Part Two: The NL West

The ranks last year were Las Angeles (9th), Arizona (14th), Colorado (21st), San Diego (25th) and San Francisco (27th). Like their Western counterparts in the American League, the NL West teams were largely poor and the Dodgers took the division with just 84 wins.

The Dodgers captured the division title once again in 2009, but it took a lot more work to do so, as they finished with 95 wins, three games ahead of Colorado. They stayed atop these rankings as well, with 43 WAR to land them in 5th place. Matching the close finish in the actual won-loss records, the Rockies, at 42 WAR, were just behind the Dodgers, 6th overall in baseball.

Now comes the first curve ball. While in actuality, the rest of the division went Giants (88 wins), Padres (75 wins) and Diamondbacks (70 wins), the WAR rankings have the Giants, then Arizona and finally San Diego. Now that’s not a huge surprise.

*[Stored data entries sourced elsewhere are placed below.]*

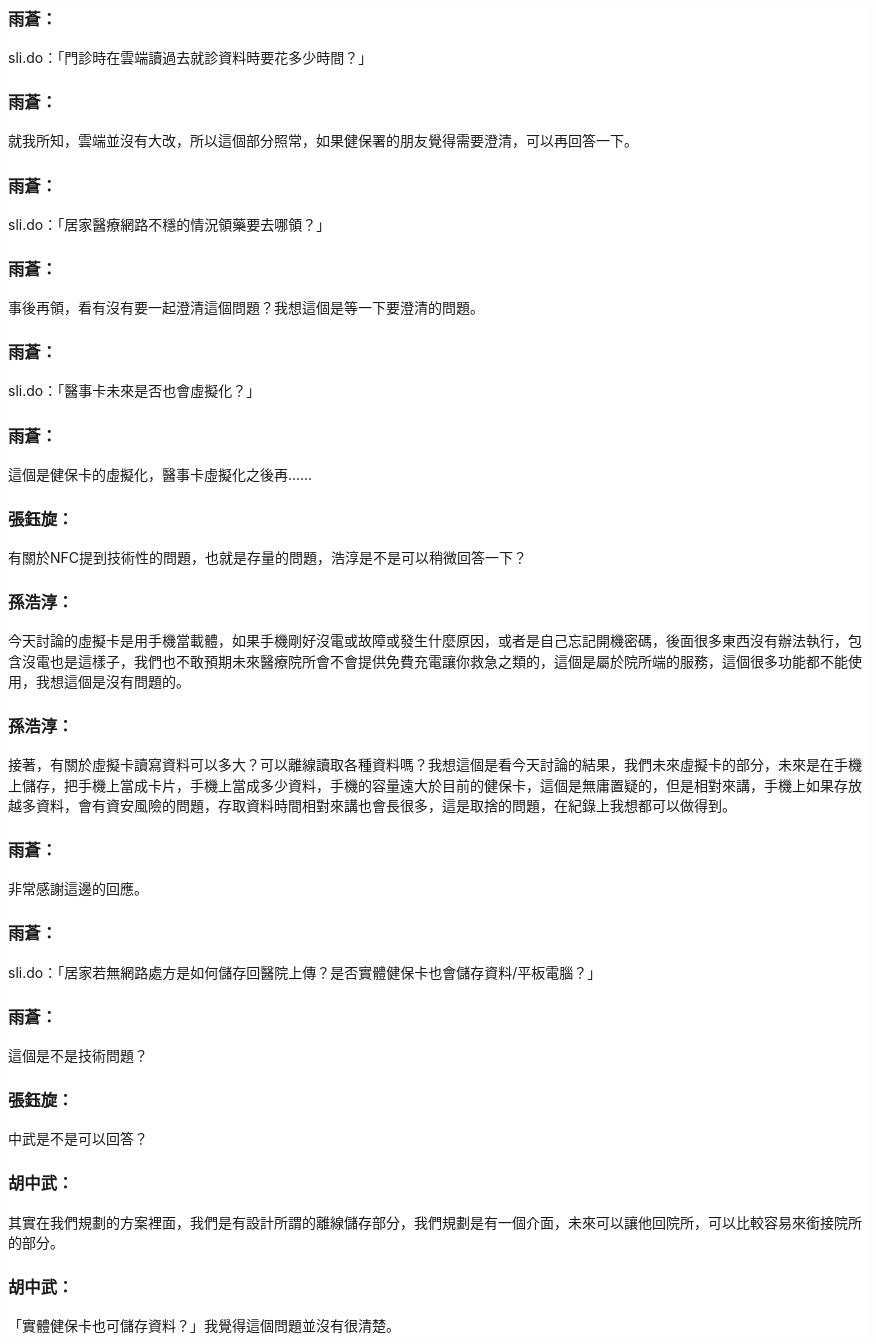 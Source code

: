 ### 雨蒼：
sli.do：「門診時在雲端讀過去就診資料時要花多少時間？」

### 雨蒼：
就我所知，雲端並沒有大改，所以這個部分照常，如果健保署的朋友覺得需要澄清，可以再回答一下。

### 雨蒼：
sli.do：「居家醫療網路不穩的情況領藥要去哪領？」

### 雨蒼：
事後再領，看有沒有要一起澄清這個問題？我想這個是等一下要澄清的問題。

### 雨蒼：
sli.do：「醫事卡未來是否也會虛擬化？」

### 雨蒼：
這個是健保卡的虛擬化，醫事卡虛擬化之後再……

### 張鈺旋：
有關於NFC提到技術性的問題，也就是存量的問題，浩淳是不是可以稍微回答一下？

### 孫浩淳：
今天討論的虛擬卡是用手機當載體，如果手機剛好沒電或故障或發生什麼原因，或者是自己忘記開機密碼，後面很多東西沒有辦法執行，包含沒電也是這樣子，我們也不敢預期未來醫療院所會不會提供免費充電讓你救急之類的，這個是屬於院所端的服務，這個很多功能都不能使用，我想這個是沒有問題的。

### 孫浩淳：
接著，有關於虛擬卡讀寫資料可以多大？可以離線讀取各種資料嗎？我想這個是看今天討論的結果，我們未來虛擬卡的部分，未來是在手機上儲存，把手機上當成卡片，手機上當成多少資料，手機的容量遠大於目前的健保卡，這個是無庸置疑的，但是相對來講，手機上如果存放越多資料，會有資安風險的問題，存取資料時間相對來講也會長很多，這是取捨的問題，在紀錄上我想都可以做得到。

### 雨蒼：
非常感謝這邊的回應。

### 雨蒼：
sli.do：「居家若無網路處方是如何儲存回醫院上傳？是否實體健保卡也會儲存資料/平板電腦？」

### 雨蒼：
這個是不是技術問題？

### 張鈺旋：
中武是不是可以回答？

### 胡中武：
其實在我們規劃的方案裡面，我們是有設計所謂的離線儲存部分，我們規劃是有一個介面，未來可以讓他回院所，可以比較容易來銜接院所的部分。

### 胡中武：
「實體健保卡也可儲存資料？」我覺得這個問題並沒有很清楚。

The interesting part comes in how close San Francisco and Arizona are. The Giants, with 34 WAR, are 16th in baseball, while Arizona, at 33.5 WAR, are 18th. Separated by 18 wins, the Giants and Diamondbacks are just 0.5 WAR apart. The Padres accumulated 22 WAR, for 28th in baseball.

The Rockies’ high rating came as a result of their pitching staff, which graded out by WAR as the best in baseball, just barely ahead of the Red Sox. The Giants also had a strong pitching staff and were generally great at the whole run prevention deal with really good defenders as well. It’s a good thing they could field because the Giants could not hit a lick. Their -121.1 runs to average ranked as baseball’s worst group.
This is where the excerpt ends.